Beginning with its first product in 1945, Soothing Bath Treatment, still sold today as part of the company's Baby line of products, Aveeno has prided itself on using natural ingredients. In some ways, they were a pioneer in the field, though for years the only natural ingredient of note in their products was oatmeal. Consumer products giant Johnson & Johnson purchased the brand in 1999, and wasted almost no time expanding it. A handful of bar cleansers and bath products were spun off into complete collections of facial-care products and an ever-growing number of body lotions and washes, not to mention shaving gels (Aveeno is one of the few companies whose shaving gels are truly fragrance-free).

Not surprisingly, many of the facial-care products from Aveeno are similar to those from Johnson & Johnsonowned Neutrogena. The differences typically lie in the natural ingredients each brand promotes. A cornerstone ingredient for Aveeno is soy, while Neutrogena has experimented (with varying degrees of success) with copper, retinol, salicylic acid, and melibiose. Overall, Neutrogena has a much larger and more comprehensive selection of products, though their formulas are also more problematic. Aveeno would do well to diversify a bit, or at least acknowledge that it takes more than a single star ingredient to provide superior skin-care products. As is, most of their anti-wrinkle products don't compete favorably with the more well-rounded options, not just from Neutrogena but also from Olay, Dove, and, in some respects, L'Oreal.

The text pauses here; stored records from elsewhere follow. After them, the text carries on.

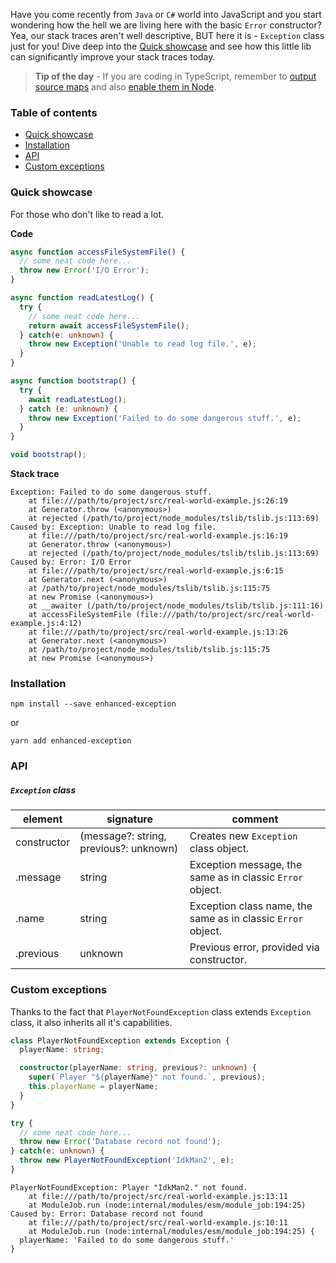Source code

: Have you come recently from `Java` or `C#` world into JavaScript and you start wondering how the hell we are living here
with the basic `Error` constructor? Yea, our stack traces aren't well descriptive, BUT here it is - `Exception` class
just for you! Dive deep into the [Quick showcase](#quick-showcase) and see how this little lib can significantly improve
your stack traces today.

> **Tip of the day** - If you are coding in TypeScript, remember
> to [output source maps](https://www.typescriptlang.org/tsconfig#sourceMap) and
> also [enable them in Node](https://nodejs.org/dist/latest-v12.x/docs/api/cli.html#cli_enable_source_maps).

### Table of contents

- [Quick showcase](#quick-showcase)
- [Installation](#installation)
- [API](#api)
- [Custom exceptions](#custom-exceptions)

### Quick showcase

For those who don't like to read a lot.

**Code**

```typescript
async function accessFileSystemFile() {
  // some neat code here...
  throw new Error('I/O Error');
}

async function readLatestLog() {
  try {
    // some neat code here...
    return await accessFileSystemFile();
  } catch(e: unknown) {
    throw new Exception('Unable to read log file.', e);
  }
}

async function bootstrap() {
  try {
    await readLatestLog();
  } catch (e: unknown) {
    throw new Exception('Failed to do some dangerous stuff.', e);
  }
}

void bootstrap();
```

**Stack trace**

```log
Exception: Failed to do some dangerous stuff.
    at file:///path/to/project/src/real-world-example.js:26:19
    at Generator.throw (<anonymous>)
    at rejected (/path/to/project/node_modules/tslib/tslib.js:113:69)
Caused by: Exception: Unable to read log file.
    at file:///path/to/project/src/real-world-example.js:16:19
    at Generator.throw (<anonymous>)
    at rejected (/path/to/project/node_modules/tslib/tslib.js:113:69)
Caused by: Error: I/O Error
    at file:///path/to/project/src/real-world-example.js:6:15
    at Generator.next (<anonymous>)
    at /path/to/project/node_modules/tslib/tslib.js:115:75
    at new Promise (<anonymous>)
    at __awaiter (/path/to/project/node_modules/tslib/tslib.js:111:16)
    at accessFileSystemFile (file:///path/to/project/src/real-world-example.js:4:12)
    at file:///path/to/project/src/real-world-example.js:13:26
    at Generator.next (<anonymous>)
    at /path/to/project/node_modules/tslib/tslib.js:115:75
    at new Promise (<anonymous>)
```

### Installation

```shell
npm install --save enhanced-exception
```

or

```shell
yarn add enhanced-exception
```

### API

##### `Exception` class

| element     | signature                              | comment                                                      |
|-------------|----------------------------------------|--------------------------------------------------------------|
| constructor | (message?: string, previous?: unknown) | Creates new `Exception` class object.                        |
| .message    | string                                 | Exception message, the same as in classic `Error` object.    |
| .name       | string                                 | Exception class name, the same as in classic `Error` object. |
| .previous   | unknown                                | Previous error, provided via constructor.                    |


### Custom exceptions

Thanks to the fact that `PlayerNotFoundException` class extends `Exception` class, it also inherits all it's
capabilities.

```typescript
class PlayerNotFoundException extends Exception {
  playerName: string;

  constructor(playerName: string, previous?: unknown) {
    super(`Player "${playerName}" not found.`, previous);
    this.playerName = playerName;
  }
}
```

```typescript
try {
  // some neat code here...
  throw new Error('Database record not found');
} catch(e: unknown) {
  throw new PlayerNotFoundException('IdkMan2', e);
}
```

```log
PlayerNotFoundException: Player "IdkMan2." not found.
    at file:///path/to/project/src/real-world-example.js:13:11
    at ModuleJob.run (node:internal/modules/esm/module_job:194:25)
Caused by: Error: Database record not found
    at file:///path/to/project/src/real-world-example.js:10:11
    at ModuleJob.run (node:internal/modules/esm/module_job:194:25) {
  playerName: 'Failed to do some dangerous stuff.'
}
```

Getting back to the issue of soy, you'll see from the reviews it is indeed a helpful ingredient for skin—just not in the same multifaceted, does-everything manner Aveeno touts on each soy-containing product's package. A big proponent for Aveeno's use of soy is dermatologist Dr. Jeannette Graf. She is quoted on Aveeno's web site, stating that "It is now clear that the ability of natural soy to deliver multiple benefits to skin plays a lead role in high performance skin care." That sounds great but it doesn't explain why Aveeno ignores research on countless other antioxidants, skin-identical ingredients, or cell-communicating ingredients, all elements Dr. Graf uses in her separate, namesake product line. Interestingly, with Graf's own products relying on a blend of efficacious ingredients, including soy, it's a good question why she decided to endorse Aveeno's one-note soy products.

The bottom line is that when it comes to shopping for skin-care products at the drugstore, Aveeno, for all its talk of being a leader in "Active Naturals," doesn't have the all-inclusive product assortment needed to take the best possible care of your skin. However, paying attention to their top offerings is time (and money) well-spent!